(MATERIAL TO PROCESS Opens)

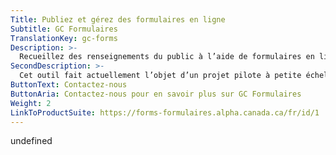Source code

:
 ```yaml
---
Title: Publiez et gérez des formulaires en ligne
Subtitle: GC Formulaires
TranslationKey: gc-forms
Description: >-
  Recueillez des renseignements du public à l’aide de formulaires en ligne.
SecondDescription: >-
  Cet outil fait actuellement l’objet d’un projet pilote à petite échelle. Contactez-nous si vous souhaitez faire l’essai de l’outil dans votre service.
ButtonText: Contactez-nous
ButtonAria: Contactez-nous pour en savoir plus sur GC Formulaires
Weight: 2
LinkToProductSuite: https://forms-formulaires.alpha.canada.ca/fr/id/1
---
```


undefined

(MATERIAL TO PROCESS Closes)

*ASSIGNMENT*
Above are the records. Identify each line that contains the word "ligne".

*TASK ANSWER*
Title: Publiez et gérez des formulaires en ligne
  Recueillez des renseignements du public à l’aide de formulaires en ligne.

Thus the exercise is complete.